2014-01-29-KennyonFTraintoQueenswithCopyright560x3711.jpg
Kenny on the F Train to Queens

Needless to say, it all worked out and not much has changed. Kenny's friend from camp, Ralph Lifshitz, became well... Ralph Lauren. Kenny would eventually own a very successful restaurant, and Richard became a highly regarded photo journalist. A year later, at the age of 22, I had a child and was teaching English in a Junior High School in Brentwood, Long Island. But my rebel's spirit, especially in education, stayed with me.

Like many of the other teachers of my generation, I was media obsessed. I brought television, movies and rock music into the classroom. Collectively, we created the media literacy movement. We watched the film version of To Kill a Mockingbird with our students, then read the book and did cross-media analysis with them as well. We made our own movies, and some of the wealthier school districts got television cameras and produced their own morning news broadcasts. I used music lyrics to teach poetry, playing "She's Leaving Home" by the Beatles, then holding a class discussion about why children run away. My students wrote short stories and their own poems/lyrics.

Our students were deeply engaged, writing, producing, creating and telling stories. But the sixties and the War on Poverty came to an end. Richard Nixon drove educational innovation into the ground with the Back to Basics movement, Warriner's English Grammar and Composition books came out of storage, and teachers were forced back into teaching children how to diagram sentences.
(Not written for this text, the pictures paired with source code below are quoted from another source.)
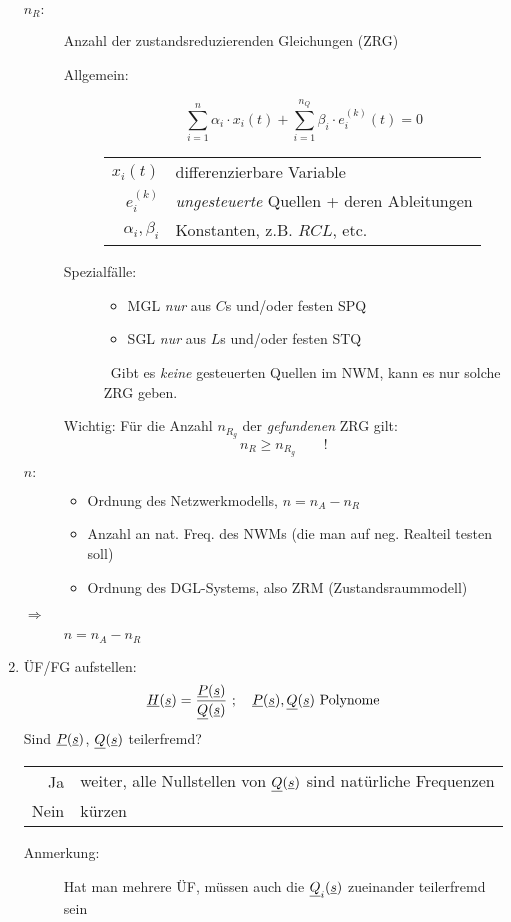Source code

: \begin{enumerate}
\begin{description}
    \item[$n_R:$] Anzahl der zustandsreduzierenden Gleichungen (ZRG)
      \begin{description}
        \item[Allgemein:]
          \[\sum_{i=1}^n \alpha_i\cdot x_i(t)
            + \sum_{i=1}^{n_Q} \beta_i\cdot e_i^{(k)}(t) = 0\]
          \begin{tabular}{r@{\,:~}l}
            $x_i(t)$      &differenzierbare Variable  \\
            $e_i^{(k)}$   &\emph{ungesteuerte} Quellen + deren Ableitungen \\
            $\alpha_i, \beta_i$ &Konstanten, z.B. $RCL$, etc.
          \end{tabular}
        \item[Spezialfälle:]\hfill
          \begin{itemize}
            \item MGL \emph{nur} aus $C$s und/oder festen SPQ
            \item SGL \emph{nur} aus $L$s und/oder festen STQ
          \end{itemize}
          \leftpointright~Gibt es \emph{keine} gesteuerten Quellen im NWM,
          kann es nur solche ZRG geben.
      \end{description}
      Wichtig: Für die Anzahl $n_{R_g}$ der \emph{gefundenen} ZRG gilt:
      \[n_R \geq n_{R_g}\qquad !\]
    \item[$n:$]\hfill
      \begin{itemize}
        \item Ordnung des Netzwerkmodells, $n = n_A-n_R$
        \item Anzahl an nat. Freq. des NWMs
          (die man auf neg. Realteil testen soll)
        \item Ordnung des DGL-Systems, also ZRM (Zustandsraummodell)
      \end{itemize}
    \item[$\Rightarrow$] \colorbox{emphlight}{$n = n_A-n_R$}
  \end{description}

  \item ÜF/FG aufstellen:
    \[\underline{H}(\underline{s}) = \frac{\underline{P}(\underline{s})}{\underline{Q}(\underline{s})}\ ;\quad
      \underline{P}(\underline{s}), \underline{Q}(\underline{s})\text{ Polynome}
    \]
    Sind $\underline{P}(\underline{s})$, $\underline{Q}(\underline{s})$ teilerfremd?\\
    \begin{tabular}{@{$\rightarrow$\,}r@{\,:~\,}l@{}}
      Ja    & weiter, alle Nullstellen von $\underline{Q}(\underline{s})$ sind
        natürliche Frequenzen\\
      Nein  & kürzen
    \end{tabular}
    \begin{description}
      \item[Anmerkung:] Hat man mehrere ÜF, müssen auch die $\underline{Q}_i(\underline{s})$
        zueinander teilerfremd sein
    \end{description}


\end{enumerate}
Child-centered educational reform, that celebrated diversity and used technology, electronics and film media to teach, ended with the wave of a No. 2 pencil, and a growing obsession with standards and testing. These in turn morphed from the Back to Basics movement into No Child Left Behind and today's Common Core Standards.

Today, inspired again by technology and multi-media, education once again has its change makers and innovators. They are calling their ideas "21st Century Learning" which makes me smile right down to the bottom of my construction boots. The roots of this new revolution and hunger for authentic reform go back to classrooms over 40 years ago when teachers used film and television to teach values, compassion, empathy and emotional intelligence.

Find these teachers, principals and superintendents and support them. They are fighting for your children and grandchildren. Go into their buildings, meet, watch, engage with and encourage them. Most important of all, ignore what the media and politicians tell you is their failure. The Common Core State Standards (CCSS) that teach and test to the mean are the failure. Overcrowded classes, cutbacks in the arts, music and physical education that have made our children fear and loathe the classroom and their teachers are the problem.

Tests do nothing but identify children who are good at taking tests, and the Back to Basics movement has become a way to prepare children for those tests. While some educators would like to use technology to "teacher-proof" the educational process, turning classrooms into ever more efficient assembly lines, there are many more using it to tell, create and share stories using words, pictures, video and music. In the process, they are stimulating curiosity, imagination and an authentic desire to learn, explore and think in their students.

Trust these technological storytellers. They are the true teachers. Go into your schools, tell your stories, listen to theirs and help spread the word. Education is not about testing, but about finding and celebrating the unique gifts each child has to give.